Work item: Take the lines below from the one with "нужна максимальная производительность." through the one with "주체가 어떤 객체의 상태" and retype them exactly. Include nothing else, and no pictures.

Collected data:
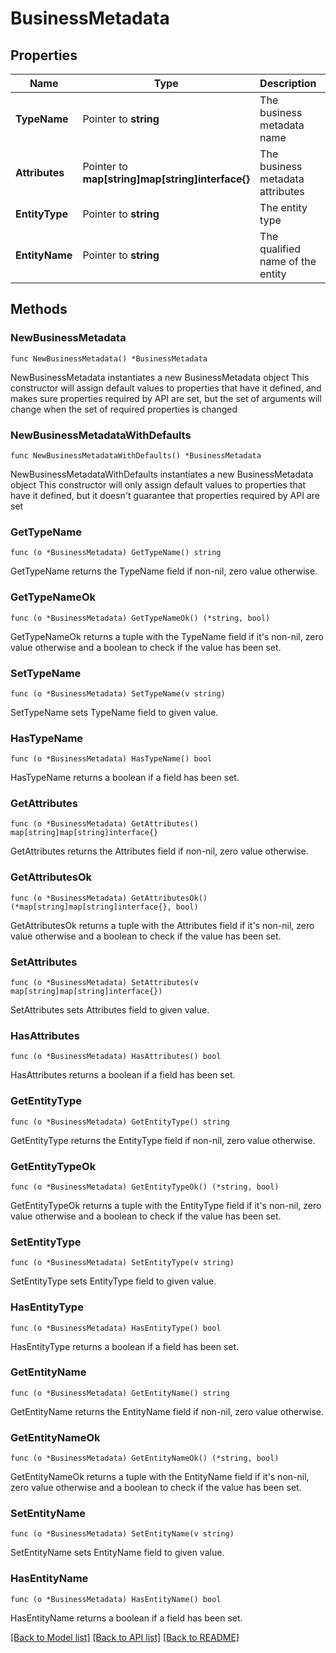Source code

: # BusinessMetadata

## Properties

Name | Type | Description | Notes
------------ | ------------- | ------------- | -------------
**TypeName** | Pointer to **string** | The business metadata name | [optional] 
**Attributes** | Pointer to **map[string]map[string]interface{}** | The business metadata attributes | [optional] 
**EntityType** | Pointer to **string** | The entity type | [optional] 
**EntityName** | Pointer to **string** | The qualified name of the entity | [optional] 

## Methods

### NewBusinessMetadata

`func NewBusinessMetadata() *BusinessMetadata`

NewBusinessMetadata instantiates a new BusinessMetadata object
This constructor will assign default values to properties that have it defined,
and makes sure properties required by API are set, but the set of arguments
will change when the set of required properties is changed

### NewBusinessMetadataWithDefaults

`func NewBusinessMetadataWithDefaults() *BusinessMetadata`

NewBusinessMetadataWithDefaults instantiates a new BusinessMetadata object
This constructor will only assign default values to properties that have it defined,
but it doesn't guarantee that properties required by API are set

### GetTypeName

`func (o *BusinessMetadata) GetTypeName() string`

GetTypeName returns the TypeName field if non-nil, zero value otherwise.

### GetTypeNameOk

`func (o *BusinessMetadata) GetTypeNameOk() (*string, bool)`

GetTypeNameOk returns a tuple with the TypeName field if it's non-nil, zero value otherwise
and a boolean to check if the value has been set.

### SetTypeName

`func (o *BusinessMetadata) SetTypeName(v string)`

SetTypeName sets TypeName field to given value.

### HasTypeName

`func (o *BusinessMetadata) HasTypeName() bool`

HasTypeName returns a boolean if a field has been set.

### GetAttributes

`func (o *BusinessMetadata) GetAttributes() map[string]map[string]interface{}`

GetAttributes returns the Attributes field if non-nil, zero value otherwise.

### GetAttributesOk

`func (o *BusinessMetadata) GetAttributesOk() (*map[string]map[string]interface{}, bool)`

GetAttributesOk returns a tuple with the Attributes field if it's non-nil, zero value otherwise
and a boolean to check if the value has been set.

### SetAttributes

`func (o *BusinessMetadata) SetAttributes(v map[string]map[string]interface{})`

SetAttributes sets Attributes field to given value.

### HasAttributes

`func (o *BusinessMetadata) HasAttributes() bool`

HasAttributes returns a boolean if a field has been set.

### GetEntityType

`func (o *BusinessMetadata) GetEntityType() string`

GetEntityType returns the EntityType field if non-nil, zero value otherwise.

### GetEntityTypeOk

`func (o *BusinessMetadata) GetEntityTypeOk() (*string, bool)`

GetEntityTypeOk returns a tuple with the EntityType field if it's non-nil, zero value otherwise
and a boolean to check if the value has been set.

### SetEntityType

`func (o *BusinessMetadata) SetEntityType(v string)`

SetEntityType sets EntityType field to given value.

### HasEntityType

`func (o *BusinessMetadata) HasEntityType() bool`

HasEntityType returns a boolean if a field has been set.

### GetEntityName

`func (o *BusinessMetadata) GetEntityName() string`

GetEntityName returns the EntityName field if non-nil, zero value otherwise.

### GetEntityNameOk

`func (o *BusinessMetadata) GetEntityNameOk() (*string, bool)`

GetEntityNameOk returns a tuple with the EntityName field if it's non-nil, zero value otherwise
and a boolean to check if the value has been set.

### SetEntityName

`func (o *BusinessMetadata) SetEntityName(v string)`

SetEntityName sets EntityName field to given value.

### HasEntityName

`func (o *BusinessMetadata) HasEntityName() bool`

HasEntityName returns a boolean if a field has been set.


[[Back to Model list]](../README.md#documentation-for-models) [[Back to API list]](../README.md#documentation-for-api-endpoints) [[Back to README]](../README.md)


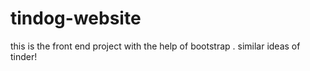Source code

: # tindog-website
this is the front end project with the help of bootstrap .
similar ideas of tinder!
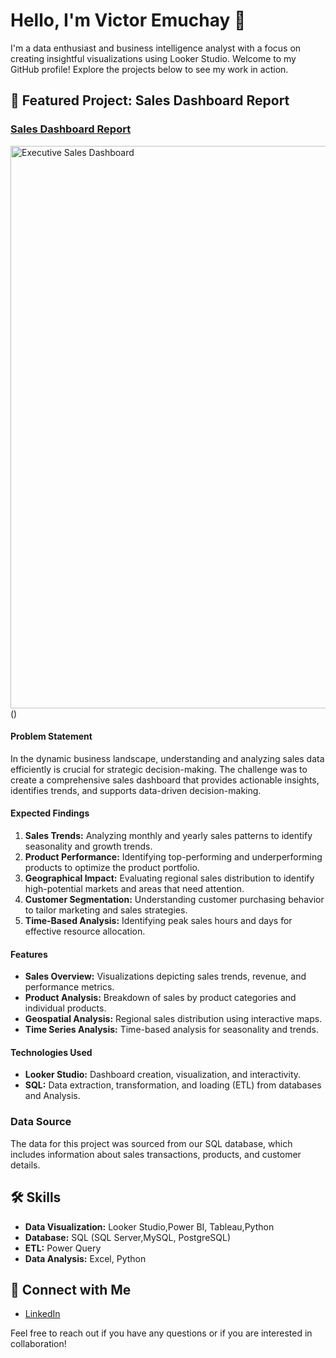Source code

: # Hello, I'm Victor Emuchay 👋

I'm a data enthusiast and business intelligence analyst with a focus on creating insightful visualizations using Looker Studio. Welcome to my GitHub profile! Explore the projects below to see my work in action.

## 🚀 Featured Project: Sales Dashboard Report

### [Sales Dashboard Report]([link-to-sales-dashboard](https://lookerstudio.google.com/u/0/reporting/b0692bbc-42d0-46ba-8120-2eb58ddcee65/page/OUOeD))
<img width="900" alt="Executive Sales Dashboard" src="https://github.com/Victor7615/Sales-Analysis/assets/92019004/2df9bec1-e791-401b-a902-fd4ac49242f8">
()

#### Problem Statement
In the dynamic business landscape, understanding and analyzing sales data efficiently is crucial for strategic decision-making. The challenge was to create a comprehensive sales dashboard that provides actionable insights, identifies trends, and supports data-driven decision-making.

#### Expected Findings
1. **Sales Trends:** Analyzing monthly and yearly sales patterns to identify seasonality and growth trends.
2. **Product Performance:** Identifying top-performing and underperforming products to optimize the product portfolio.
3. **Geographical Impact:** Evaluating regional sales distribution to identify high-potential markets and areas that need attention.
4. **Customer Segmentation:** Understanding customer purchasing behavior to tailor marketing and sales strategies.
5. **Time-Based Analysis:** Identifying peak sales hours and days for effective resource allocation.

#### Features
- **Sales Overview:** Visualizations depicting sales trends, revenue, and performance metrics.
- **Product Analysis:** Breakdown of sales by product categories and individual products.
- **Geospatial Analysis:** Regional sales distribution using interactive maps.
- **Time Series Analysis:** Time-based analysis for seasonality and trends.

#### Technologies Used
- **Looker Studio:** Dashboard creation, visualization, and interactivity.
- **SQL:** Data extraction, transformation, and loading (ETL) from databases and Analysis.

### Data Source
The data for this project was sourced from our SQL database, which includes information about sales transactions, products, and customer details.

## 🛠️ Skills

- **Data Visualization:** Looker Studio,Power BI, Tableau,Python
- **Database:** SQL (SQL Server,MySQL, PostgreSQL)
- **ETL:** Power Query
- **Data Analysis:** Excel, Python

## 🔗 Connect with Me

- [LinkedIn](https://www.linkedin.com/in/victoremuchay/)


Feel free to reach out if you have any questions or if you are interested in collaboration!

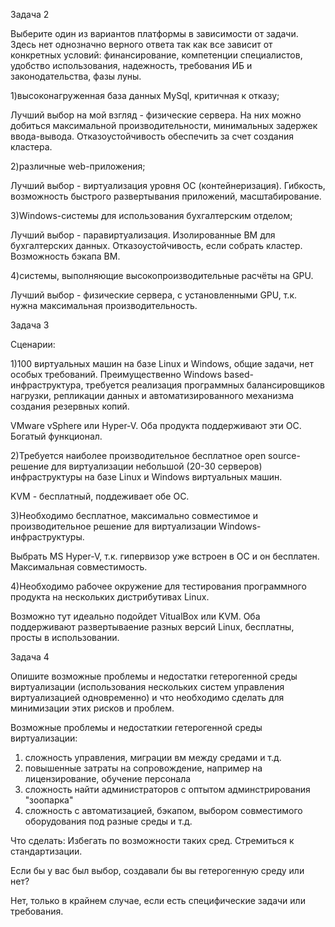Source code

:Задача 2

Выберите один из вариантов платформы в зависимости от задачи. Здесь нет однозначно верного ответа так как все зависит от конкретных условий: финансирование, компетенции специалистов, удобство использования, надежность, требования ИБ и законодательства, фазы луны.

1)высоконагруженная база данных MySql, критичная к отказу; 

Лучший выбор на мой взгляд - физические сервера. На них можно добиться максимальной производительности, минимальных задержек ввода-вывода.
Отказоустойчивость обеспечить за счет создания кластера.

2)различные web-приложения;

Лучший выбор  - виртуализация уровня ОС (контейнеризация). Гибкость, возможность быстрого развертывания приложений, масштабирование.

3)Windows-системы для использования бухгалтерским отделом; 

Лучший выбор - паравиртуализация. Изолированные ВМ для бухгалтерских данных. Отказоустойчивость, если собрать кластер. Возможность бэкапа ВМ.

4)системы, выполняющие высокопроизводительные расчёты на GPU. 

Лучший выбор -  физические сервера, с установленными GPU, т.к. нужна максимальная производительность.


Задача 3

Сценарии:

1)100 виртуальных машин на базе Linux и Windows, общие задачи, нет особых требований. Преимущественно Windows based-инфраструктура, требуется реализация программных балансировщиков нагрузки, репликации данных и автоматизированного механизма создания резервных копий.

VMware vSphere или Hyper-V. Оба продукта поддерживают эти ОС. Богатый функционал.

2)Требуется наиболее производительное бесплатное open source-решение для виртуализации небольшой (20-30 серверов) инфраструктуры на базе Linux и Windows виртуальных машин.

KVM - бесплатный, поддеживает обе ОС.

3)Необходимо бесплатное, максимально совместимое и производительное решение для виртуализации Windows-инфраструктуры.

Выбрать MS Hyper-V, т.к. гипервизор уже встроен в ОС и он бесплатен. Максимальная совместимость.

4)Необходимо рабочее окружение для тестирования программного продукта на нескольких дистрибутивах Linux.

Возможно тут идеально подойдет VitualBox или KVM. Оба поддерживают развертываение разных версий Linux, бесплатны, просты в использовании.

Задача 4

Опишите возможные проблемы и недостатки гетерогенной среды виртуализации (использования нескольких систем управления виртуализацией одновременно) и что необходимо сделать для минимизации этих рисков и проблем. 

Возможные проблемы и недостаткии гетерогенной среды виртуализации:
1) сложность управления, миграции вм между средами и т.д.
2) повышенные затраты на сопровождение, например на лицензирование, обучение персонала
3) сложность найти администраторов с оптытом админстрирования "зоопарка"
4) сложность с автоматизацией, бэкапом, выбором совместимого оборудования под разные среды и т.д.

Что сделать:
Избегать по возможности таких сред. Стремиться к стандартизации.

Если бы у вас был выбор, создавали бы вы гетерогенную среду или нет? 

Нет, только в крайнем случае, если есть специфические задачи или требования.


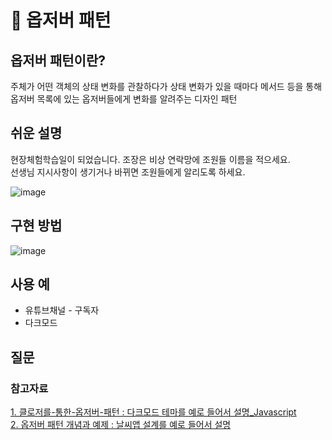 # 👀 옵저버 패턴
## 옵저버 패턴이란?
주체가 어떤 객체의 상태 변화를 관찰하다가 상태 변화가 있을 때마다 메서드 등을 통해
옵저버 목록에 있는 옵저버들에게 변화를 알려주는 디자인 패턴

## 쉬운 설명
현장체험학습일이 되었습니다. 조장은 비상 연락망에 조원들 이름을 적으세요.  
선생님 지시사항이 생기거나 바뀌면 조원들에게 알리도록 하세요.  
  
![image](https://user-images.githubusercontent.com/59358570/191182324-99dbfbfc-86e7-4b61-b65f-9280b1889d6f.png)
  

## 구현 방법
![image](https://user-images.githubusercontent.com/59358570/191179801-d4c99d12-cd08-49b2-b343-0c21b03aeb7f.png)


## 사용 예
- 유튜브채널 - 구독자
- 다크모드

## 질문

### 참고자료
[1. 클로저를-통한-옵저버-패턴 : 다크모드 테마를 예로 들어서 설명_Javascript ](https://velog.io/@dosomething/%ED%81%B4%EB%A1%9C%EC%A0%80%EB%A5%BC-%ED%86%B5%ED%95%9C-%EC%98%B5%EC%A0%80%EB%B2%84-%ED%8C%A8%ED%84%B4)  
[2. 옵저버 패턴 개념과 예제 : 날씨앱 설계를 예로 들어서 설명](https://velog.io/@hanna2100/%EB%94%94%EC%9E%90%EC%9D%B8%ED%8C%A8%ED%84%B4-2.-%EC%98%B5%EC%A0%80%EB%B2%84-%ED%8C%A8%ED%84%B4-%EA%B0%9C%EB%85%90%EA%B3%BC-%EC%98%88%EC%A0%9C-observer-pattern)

Answer to the problem:
Лучший выбор -  физические сервера, с установленными GPU, т.к. нужна максимальная производительность.


Задача 3

Сценарии:

1)100 виртуальных машин на базе Linux и Windows, общие задачи, нет особых требований. Преимущественно Windows based-инфраструктура, требуется реализация программных балансировщиков нагрузки, репликации данных и автоматизированного механизма создания резервных копий.

VMware vSphere или Hyper-V. Оба продукта поддерживают эти ОС. Богатый функционал.

2)Требуется наиболее производительное бесплатное open source-решение для виртуализации небольшой (20-30 серверов) инфраструктуры на базе Linux и Windows виртуальных машин.

KVM - бесплатный, поддеживает обе ОС.

3)Необходимо бесплатное, максимально совместимое и производительное решение для виртуализации Windows-инфраструктуры.

Выбрать MS Hyper-V, т.к. гипервизор уже встроен в ОС и он бесплатен. Максимальная совместимость.

4)Необходимо рабочее окружение для тестирования программного продукта на нескольких дистрибутивах Linux.

Возможно тут идеально подойдет VitualBox или KVM. Оба поддерживают развертываение разных версий Linux, бесплатны, просты в использовании.

Задача 4

Опишите возможные проблемы и недостатки гетерогенной среды виртуализации (использования нескольких систем управления виртуализацией одновременно) и что необходимо сделать для минимизации этих рисков и проблем. 

Возможные проблемы и недостаткии гетерогенной среды виртуализации:
1) сложность управления, миграции вм между средами и т.д.
2) повышенные затраты на сопровождение, например на лицензирование, обучение персонала
3) сложность найти администраторов с оптытом админстрирования "зоопарка"
4) сложность с автоматизацией, бэкапом, выбором совместимого оборудования под разные среды и т.д.

Что сделать:
Избегать по возможности таких сред. Стремиться к стандартизации.

Если бы у вас был выбор, создавали бы вы гетерогенную среду или нет? 

Нет, только в крайнем случае, если есть специфические задачи или требования.


 # 👀 옵저버 패턴
## 옵저버 패턴이란?
주체가 어떤 객체의 상태 변화를 관찰하다가 상태 변화가 있을 때마다 메서드 등을 통해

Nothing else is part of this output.